Under the traditional paradigm of magnetostratigraphy, sediment deposition and magnetization are assumed to occur synchronously and with little to no signal attenuation. In Chapter 2, we compare independently dated Holocene paleomagnetic records from the seven deep-sea sediments cores across the North Atlantic with regional paleo-geomagnetic reconstructions derived from ultra-high resolution sediment records. We find variable delays between the timing of these records, consistent with a magnetization “locked-in” at depth and over an interval that results in smoothing of the geomagnetic signal. Optimization modeling of the post-depositional remanent magnetization (pDRM) accounts for both offset and some of this smoothing. It also demonstrates that the preserved magnetization is acquired ~20 cm below the sediment-water interface. Consistent with previous observations, this potentially ubiquitous process results in age offsets of 350-2000 years even in deep-sea sediment accumulation rates in excess of 10 cm/kyr that is rarely if ever accounted for in magnetostratigraphy or paleomagnetic records.
In Chapter 3, we assume that the new pDRM-corrected chronologies developed for Chapter 2 more accurately represent each paleomagnetic record and create a NNA stack of both direction and intensity from ~15,000 years ago to present (NAPstack15). Uncertainty analyses and comparison to data derived from global field models at the same locations suggest that both, our directional and intensity stacks robustly capture the evolution of the mean geomagnetic field variations of the NNA. Broader regional comparisons with data from North America and Europe begin to define the evolution of the geomagnetic field during this time interval. Geomagnetic morphology and spatial/temporal variability can be roughly broken into three time intervals consistent with the evolution of global intensity and implicate the dynamics of the high-latitude Holocene flux patches as a source of this variability.
We evaluate the effect of rock magnetic properties on the fidelity of the NNA paleomagnetic record from the Holocene through the last deglaciation.

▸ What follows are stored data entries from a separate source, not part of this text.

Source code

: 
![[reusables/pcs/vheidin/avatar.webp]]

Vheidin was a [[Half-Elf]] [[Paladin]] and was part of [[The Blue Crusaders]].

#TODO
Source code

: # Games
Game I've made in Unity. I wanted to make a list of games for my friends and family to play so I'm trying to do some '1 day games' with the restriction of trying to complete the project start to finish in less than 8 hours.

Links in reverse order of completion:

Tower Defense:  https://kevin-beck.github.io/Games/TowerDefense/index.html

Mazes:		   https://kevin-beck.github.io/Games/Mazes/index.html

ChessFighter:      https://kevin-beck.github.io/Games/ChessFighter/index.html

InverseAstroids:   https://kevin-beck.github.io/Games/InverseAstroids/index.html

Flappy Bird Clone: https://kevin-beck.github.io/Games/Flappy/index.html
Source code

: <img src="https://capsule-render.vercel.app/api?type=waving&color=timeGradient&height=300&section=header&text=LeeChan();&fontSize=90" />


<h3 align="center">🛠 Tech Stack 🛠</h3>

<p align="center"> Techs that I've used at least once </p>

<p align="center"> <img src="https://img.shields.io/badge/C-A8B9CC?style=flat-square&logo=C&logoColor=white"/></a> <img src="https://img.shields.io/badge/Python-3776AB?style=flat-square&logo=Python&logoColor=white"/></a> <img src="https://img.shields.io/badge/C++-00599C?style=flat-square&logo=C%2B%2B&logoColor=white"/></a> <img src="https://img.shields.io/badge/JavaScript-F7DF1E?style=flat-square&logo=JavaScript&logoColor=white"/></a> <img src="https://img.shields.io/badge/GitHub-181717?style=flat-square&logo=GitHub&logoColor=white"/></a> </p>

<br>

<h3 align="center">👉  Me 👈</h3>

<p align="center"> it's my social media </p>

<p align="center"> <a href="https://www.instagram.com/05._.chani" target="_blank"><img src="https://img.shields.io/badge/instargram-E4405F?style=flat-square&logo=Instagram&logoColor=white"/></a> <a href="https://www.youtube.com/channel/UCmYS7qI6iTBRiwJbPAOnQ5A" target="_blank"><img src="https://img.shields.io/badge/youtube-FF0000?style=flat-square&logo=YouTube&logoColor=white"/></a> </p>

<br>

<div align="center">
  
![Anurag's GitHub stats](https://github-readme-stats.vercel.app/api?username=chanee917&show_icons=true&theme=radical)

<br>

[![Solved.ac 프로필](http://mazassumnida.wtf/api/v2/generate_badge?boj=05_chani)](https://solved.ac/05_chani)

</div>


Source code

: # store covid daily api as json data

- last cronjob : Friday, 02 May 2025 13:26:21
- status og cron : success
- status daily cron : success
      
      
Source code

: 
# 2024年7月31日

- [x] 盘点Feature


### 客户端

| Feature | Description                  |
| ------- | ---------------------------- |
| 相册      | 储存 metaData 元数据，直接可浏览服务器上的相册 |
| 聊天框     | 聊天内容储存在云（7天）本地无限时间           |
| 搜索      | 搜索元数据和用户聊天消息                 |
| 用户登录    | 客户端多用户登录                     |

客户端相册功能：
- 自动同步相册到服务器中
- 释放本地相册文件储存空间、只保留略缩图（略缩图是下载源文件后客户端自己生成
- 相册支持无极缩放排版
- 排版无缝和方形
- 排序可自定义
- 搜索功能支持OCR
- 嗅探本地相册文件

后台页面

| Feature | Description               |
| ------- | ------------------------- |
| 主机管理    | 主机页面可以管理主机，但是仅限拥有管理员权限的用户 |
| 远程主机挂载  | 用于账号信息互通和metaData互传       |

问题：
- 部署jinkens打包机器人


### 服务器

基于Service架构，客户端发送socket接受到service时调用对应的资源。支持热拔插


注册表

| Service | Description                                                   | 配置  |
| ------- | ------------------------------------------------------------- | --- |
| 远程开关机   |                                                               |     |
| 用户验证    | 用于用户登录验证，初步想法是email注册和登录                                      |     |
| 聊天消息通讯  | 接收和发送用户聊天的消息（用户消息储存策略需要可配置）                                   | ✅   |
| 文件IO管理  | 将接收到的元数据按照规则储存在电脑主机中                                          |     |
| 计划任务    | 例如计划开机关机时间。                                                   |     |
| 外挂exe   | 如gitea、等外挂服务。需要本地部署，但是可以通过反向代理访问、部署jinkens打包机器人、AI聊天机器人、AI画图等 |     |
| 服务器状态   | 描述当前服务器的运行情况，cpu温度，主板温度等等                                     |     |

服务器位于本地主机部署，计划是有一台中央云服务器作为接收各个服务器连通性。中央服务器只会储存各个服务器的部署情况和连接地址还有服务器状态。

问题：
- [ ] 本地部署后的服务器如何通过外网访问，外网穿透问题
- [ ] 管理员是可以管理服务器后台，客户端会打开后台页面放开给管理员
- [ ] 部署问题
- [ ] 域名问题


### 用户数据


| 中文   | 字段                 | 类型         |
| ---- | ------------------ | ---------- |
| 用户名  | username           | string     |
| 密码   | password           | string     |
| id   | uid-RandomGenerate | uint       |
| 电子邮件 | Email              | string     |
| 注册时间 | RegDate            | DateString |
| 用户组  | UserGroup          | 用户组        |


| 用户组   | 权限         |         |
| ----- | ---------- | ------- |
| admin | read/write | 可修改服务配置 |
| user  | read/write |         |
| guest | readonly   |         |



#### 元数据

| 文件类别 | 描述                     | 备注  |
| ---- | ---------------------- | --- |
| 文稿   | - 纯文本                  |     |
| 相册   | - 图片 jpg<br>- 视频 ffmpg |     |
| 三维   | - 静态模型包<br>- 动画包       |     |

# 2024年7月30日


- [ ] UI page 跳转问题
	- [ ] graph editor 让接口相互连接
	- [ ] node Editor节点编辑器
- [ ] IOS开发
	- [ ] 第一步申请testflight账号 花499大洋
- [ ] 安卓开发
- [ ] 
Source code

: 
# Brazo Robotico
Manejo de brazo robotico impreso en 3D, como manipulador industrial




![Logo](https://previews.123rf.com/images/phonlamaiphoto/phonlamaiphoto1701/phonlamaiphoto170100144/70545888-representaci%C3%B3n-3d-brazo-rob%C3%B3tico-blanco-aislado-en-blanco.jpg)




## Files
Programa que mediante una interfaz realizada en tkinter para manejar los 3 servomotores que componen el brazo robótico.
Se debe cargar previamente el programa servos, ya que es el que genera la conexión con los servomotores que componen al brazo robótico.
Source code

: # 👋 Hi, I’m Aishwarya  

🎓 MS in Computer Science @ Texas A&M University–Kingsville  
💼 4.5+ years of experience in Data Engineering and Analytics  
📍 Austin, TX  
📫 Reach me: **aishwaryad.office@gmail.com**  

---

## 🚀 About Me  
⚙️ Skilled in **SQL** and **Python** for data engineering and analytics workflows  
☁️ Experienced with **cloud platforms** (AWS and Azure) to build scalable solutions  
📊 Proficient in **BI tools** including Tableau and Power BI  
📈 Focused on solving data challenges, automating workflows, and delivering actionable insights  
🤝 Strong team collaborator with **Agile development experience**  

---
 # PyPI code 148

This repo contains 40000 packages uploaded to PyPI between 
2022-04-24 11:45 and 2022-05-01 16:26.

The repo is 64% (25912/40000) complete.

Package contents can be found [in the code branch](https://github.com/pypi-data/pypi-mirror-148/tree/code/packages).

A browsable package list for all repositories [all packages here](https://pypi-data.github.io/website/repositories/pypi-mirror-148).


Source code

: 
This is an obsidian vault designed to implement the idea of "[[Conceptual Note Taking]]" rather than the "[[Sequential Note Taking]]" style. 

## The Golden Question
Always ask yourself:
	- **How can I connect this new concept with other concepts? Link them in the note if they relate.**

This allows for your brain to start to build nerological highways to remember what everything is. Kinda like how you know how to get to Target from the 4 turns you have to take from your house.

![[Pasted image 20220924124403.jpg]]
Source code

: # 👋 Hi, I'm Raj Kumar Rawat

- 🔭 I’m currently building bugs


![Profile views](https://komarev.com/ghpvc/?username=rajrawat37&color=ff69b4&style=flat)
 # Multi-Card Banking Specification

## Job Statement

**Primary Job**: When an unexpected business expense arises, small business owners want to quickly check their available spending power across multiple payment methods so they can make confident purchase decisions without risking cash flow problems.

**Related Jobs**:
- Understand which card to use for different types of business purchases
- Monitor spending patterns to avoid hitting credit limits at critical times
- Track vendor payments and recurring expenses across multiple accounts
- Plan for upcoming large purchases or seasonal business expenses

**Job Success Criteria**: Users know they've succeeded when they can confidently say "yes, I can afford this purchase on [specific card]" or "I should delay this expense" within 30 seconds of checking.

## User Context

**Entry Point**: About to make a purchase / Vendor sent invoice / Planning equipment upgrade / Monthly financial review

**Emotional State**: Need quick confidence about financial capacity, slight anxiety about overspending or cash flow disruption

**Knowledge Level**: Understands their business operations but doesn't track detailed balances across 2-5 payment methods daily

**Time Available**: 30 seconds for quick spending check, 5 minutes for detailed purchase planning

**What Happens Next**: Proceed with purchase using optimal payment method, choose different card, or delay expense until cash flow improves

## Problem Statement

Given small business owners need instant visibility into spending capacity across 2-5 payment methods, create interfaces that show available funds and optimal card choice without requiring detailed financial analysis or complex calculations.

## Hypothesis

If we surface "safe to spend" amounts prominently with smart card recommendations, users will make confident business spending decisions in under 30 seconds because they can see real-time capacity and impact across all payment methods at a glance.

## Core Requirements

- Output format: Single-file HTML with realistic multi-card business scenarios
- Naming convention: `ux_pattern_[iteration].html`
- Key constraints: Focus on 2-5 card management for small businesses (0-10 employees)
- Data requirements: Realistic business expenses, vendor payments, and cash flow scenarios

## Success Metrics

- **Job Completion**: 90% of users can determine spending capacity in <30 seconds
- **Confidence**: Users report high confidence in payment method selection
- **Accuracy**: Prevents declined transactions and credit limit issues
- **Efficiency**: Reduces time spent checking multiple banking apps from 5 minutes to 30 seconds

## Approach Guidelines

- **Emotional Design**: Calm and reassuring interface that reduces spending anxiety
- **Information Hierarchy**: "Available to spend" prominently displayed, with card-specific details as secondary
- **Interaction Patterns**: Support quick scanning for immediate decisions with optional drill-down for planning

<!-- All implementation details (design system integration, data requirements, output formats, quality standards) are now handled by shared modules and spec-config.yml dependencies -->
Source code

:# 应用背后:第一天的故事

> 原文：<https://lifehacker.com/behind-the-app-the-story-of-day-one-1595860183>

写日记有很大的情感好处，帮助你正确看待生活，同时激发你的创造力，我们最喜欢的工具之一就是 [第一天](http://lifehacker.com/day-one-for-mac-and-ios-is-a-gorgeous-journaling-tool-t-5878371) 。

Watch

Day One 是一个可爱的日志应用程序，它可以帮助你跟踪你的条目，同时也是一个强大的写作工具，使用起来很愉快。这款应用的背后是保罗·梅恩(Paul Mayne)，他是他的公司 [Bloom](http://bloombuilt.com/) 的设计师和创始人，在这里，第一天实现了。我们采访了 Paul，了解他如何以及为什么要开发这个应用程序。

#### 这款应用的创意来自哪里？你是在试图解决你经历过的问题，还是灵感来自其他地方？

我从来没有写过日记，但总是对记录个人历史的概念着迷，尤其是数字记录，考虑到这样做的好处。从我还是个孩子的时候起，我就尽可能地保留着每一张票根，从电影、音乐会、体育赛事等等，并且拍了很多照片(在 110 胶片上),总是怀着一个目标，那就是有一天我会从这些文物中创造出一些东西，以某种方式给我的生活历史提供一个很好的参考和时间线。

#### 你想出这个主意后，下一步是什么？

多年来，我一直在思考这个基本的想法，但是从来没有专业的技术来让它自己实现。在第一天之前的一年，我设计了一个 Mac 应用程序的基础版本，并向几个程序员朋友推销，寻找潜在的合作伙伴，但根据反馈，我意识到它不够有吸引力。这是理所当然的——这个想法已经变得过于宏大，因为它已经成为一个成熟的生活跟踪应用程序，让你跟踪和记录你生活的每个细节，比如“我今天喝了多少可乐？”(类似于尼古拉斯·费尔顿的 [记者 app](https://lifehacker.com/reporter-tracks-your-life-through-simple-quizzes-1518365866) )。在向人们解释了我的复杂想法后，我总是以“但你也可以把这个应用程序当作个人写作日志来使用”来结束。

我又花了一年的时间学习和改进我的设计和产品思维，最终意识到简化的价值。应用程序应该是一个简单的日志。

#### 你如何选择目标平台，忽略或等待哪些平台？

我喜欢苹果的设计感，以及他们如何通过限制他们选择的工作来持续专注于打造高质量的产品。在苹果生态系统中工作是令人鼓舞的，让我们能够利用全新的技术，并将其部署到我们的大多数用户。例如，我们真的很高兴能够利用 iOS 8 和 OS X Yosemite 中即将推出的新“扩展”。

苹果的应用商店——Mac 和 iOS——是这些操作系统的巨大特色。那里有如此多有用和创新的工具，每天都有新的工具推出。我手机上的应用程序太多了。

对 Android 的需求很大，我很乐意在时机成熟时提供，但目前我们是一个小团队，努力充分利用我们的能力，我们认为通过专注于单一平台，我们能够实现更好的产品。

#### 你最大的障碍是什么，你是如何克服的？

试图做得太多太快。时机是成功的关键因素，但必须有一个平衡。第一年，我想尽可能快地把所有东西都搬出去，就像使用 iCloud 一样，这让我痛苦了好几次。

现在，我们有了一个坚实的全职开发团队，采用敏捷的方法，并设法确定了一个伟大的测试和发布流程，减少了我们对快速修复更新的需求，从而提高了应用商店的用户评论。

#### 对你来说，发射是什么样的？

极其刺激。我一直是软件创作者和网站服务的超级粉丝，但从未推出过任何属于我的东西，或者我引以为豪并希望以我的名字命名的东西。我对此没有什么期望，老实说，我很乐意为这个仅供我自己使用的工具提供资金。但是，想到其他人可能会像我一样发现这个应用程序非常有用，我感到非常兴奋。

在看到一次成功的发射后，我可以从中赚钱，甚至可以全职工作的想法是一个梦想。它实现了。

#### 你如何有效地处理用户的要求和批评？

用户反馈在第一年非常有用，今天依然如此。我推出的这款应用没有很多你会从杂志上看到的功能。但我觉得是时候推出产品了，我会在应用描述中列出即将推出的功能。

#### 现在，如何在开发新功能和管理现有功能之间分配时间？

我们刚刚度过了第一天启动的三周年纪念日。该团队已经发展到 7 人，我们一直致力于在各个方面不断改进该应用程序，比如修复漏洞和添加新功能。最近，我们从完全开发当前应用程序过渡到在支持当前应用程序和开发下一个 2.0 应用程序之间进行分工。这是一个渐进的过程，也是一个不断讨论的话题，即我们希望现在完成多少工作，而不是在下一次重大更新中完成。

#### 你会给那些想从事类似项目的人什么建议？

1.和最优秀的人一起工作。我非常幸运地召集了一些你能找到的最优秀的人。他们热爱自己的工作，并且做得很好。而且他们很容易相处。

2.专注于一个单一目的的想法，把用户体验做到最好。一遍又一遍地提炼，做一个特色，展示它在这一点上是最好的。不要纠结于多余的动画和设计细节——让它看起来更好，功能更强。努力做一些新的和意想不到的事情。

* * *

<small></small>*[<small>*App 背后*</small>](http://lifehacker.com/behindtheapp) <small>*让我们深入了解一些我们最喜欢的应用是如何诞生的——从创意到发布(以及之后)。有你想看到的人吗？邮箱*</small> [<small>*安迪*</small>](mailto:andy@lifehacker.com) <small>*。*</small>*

NNA records have been argued to consistently record high-quality paleomagnetic records over millennial to orbital time scales with little concern for lithologic variability resulting from glacial-interglacial environmental changes. We find that rock magnetic variability has little effect on the fidelity of the NNA's directional record, but has a variable and sometimes large influence on normalized remanence records, which are commonly used as a relative paleomagnetic intensity proxy. We find that the eastern NNA records are most affected by the use of different normalizers during the Holocene. The western NNA cores are more affected by the use of different normalizers during the deglacial period but to a lesser extent. The Iceland Basin cores are an exception, providing consistent normalized remanence records regardless of the normalizer during both the Holocene and deglacial interval. This likely reflects their proximity to Icelandic basaltic sources and the consistent magnetite grain-size regardless of physical grain-size that these sources provide.